W prywatnym Domu Akademickim Polonez w Poznaniu od 19 marca de facto pozbawiono wolności 200 studentów, w związku z zakażeniem jednego z nich. Studenci dostali propozycję korzystania z wyżywienia na swój koszt - dla wielu z nich było za drogo. Tylko dzięki wsparciu okolicznych firm gastronomicznych zagwarantowano im bezpłatne posiłki.
Z kolei w miejscu kwarantanny zbiorowej we Włocławku pokoje nie są zamykane na klucz. Są tam też wspólne łazienki na korytarzach. W internacie we Włodawie - poza kwestią wspólnych łazienek - zgłaszany jest też problem śmieci, odpadów wysokiego ryzyka. Ośrodek dla osób w kwarantannie w Starej Dąbrowie ma zaś piętrowe łóżka.
Adam Bodnar jest także zaniepokojony zasadami tworzenia takich miejsc kwarantanny. Zgodnie z art. 33 ust. 5 ustawy z 5 grudnia 2008 r. w sprawie zapobiegania oraz zwalczania chorób zakaźnych u ludzi, taki obowiązek spoczywa na wojewodach, a starostwa powiatowe mają wskazywać jedynie obiekty na ich terenie, które mogłyby zostać wykorzystane. Tymczasem Prezes Zarządu Związku Powiatów Polskich wskazał na dość powszechne próby przerzucania przez wojewodów obowiązku tworzenia miejsc kwarantanny na powiaty.

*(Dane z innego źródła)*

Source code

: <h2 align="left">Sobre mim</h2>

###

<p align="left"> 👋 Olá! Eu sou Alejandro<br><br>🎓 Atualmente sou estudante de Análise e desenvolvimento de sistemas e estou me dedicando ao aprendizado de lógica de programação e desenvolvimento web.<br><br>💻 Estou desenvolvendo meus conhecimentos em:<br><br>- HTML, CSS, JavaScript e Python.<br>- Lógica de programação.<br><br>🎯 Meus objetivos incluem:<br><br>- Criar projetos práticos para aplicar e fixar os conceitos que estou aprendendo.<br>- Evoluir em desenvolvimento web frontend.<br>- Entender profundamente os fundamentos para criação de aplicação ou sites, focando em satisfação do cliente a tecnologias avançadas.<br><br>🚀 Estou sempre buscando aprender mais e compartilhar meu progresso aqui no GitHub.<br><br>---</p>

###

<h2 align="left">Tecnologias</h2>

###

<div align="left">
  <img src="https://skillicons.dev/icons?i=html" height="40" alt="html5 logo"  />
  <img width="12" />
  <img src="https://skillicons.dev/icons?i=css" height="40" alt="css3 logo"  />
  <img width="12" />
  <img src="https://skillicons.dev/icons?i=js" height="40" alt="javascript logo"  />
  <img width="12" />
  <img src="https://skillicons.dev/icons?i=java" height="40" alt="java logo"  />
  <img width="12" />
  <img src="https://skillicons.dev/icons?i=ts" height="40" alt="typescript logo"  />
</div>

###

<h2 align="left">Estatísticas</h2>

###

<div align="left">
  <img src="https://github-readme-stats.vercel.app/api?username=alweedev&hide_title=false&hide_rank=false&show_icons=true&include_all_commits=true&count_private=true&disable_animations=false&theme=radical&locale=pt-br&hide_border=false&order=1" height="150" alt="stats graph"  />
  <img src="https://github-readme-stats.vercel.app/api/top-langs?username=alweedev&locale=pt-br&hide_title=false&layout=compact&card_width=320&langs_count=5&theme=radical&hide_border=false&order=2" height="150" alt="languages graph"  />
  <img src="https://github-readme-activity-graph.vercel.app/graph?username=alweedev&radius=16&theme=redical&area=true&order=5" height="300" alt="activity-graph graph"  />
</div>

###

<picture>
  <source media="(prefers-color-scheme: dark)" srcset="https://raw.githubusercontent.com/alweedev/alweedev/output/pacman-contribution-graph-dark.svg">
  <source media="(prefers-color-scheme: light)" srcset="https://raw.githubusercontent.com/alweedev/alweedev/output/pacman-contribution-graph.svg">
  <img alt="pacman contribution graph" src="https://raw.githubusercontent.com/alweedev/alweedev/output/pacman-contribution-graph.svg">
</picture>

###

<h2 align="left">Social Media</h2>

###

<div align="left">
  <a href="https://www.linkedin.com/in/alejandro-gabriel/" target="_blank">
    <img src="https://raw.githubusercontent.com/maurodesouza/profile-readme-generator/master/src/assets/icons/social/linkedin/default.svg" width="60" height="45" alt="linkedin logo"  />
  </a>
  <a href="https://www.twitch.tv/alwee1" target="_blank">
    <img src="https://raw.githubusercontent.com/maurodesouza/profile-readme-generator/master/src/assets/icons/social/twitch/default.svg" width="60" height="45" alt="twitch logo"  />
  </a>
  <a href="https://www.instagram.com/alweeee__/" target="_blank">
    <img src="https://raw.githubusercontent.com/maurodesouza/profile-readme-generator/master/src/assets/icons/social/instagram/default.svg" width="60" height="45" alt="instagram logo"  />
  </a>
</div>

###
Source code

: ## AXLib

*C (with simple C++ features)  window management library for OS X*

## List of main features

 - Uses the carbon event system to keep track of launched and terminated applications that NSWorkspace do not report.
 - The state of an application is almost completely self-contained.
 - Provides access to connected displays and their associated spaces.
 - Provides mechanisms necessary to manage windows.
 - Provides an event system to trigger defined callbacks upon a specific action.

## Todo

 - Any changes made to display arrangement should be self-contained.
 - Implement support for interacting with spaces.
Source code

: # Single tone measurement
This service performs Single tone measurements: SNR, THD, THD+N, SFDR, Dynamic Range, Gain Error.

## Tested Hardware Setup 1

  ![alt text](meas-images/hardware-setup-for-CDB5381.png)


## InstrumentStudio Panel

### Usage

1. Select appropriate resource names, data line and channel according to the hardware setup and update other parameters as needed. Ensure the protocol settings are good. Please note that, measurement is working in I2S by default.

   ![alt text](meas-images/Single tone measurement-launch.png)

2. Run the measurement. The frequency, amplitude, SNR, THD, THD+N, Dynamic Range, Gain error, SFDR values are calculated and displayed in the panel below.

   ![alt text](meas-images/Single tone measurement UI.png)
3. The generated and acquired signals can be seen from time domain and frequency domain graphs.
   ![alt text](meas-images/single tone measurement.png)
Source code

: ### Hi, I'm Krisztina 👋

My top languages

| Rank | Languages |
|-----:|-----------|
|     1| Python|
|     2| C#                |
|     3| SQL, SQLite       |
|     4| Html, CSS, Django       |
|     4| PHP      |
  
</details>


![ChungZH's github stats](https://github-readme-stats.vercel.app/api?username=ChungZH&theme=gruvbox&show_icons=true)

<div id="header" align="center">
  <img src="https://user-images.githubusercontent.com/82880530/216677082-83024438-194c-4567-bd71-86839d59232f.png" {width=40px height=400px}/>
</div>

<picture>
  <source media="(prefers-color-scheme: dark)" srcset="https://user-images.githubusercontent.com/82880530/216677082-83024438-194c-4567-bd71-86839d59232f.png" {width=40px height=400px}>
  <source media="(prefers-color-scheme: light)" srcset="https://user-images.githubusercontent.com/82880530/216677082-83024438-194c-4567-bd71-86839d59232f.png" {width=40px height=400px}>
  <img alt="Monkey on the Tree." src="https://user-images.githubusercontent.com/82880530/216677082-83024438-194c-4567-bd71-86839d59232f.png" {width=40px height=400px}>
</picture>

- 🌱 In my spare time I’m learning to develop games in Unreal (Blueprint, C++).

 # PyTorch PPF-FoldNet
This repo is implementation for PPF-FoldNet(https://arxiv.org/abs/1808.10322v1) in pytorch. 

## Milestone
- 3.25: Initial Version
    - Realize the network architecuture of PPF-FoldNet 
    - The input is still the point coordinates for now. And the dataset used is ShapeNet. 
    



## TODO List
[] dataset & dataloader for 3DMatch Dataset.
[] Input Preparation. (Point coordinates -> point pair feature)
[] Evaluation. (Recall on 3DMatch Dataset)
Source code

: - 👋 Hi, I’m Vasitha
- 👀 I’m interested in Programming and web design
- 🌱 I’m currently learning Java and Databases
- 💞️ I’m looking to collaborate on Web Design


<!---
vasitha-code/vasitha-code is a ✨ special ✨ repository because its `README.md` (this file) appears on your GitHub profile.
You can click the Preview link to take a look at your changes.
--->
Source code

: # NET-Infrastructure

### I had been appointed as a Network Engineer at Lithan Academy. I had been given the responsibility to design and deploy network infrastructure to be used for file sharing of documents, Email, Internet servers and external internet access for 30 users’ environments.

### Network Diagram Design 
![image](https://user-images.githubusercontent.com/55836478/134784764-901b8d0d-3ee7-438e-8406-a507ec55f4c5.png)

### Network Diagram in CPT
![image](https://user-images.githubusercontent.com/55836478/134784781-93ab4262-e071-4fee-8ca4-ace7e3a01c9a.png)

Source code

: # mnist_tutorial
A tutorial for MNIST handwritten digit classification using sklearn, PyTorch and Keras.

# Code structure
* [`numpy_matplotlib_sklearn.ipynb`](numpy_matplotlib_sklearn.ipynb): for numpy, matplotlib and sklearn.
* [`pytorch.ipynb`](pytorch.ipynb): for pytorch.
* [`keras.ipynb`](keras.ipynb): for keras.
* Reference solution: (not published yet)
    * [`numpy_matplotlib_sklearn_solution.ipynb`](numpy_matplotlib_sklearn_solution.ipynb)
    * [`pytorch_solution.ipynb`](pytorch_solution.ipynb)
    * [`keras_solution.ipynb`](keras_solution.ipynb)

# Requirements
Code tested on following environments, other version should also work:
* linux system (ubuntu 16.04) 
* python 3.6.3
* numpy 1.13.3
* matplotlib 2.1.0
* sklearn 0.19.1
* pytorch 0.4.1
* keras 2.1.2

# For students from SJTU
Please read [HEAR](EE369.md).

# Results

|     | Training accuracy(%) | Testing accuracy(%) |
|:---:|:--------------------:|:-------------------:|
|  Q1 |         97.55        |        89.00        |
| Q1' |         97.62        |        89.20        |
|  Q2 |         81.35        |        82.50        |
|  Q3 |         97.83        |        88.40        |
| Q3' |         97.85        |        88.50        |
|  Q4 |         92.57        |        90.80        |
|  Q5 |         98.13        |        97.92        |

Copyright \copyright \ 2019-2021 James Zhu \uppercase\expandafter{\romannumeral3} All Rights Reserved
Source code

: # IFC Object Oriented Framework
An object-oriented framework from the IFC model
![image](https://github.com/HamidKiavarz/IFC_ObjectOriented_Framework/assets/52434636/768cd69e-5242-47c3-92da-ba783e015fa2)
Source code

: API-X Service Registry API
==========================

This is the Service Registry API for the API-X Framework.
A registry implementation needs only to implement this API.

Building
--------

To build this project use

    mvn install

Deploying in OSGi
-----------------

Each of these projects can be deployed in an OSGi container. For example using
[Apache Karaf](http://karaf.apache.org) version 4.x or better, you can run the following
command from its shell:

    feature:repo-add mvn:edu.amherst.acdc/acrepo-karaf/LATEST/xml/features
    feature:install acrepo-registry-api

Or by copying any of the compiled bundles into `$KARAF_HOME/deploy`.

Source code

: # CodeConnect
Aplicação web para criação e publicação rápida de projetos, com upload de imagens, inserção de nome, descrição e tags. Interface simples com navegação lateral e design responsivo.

W związku z wykonywaną od 2008 r. przez RPO funkcją Krajowego Mechanizmu Prewencji Tortur, jego przedstawiciele prowadzą systematyczne wizytacje miejsc zatrzymań (tzw. detencji) w rozumieniu art. 4 Protokołu fakultatywnego do Konwencji Organizacji Narodów Zjednoczonych ws. zakazu stosowania tortur oraz innego okrutnego, nieludzkiego lub poniżającego traktowania albo karania.
Zgodnie z Protokołem, za miejsce detencji uznaje się jakiekolwiek miejsce pozostające pod jurysdykcją i kontrolą państwa, gdzie przebywają lub mogą przebywać osoby pozbawione wolności na podstawie polecenia organu władzy publicznej bądź za jego namową, zgodą lub przyzwoleniem. Do takich miejsc zaliczają się także miejsca kwarantanny zbiorowej.
Jako takie, powinny gwarantować minimalne standardy warunków pobytu oraz praw osób w nich przebywających. Określają je zarówno przepisy krajowe, jak i międzynarodowe. Ich realizacja jest weryfikowana przez KMPT w trakcie wizytacji. Z powodu epidemii ten sposób monitorowania miejsc detencji zawieszono. Nie oznacza to jednak, że obowiązki wynikające z pełnienia przez RPO funkcji KMPT, nie są realizowane.
Dlatego RPO - kierując się potrzebą ochrony osób przebywających w miejscach kwarantanny zbiorowej, które są de facto pozbawione wolności – zwrócił się do ministra Łukasza Szumowskiego o listę wszystkich placówek kwarantanny zbiorowej (już utworzonych, jak i dopiero przygotowywanych).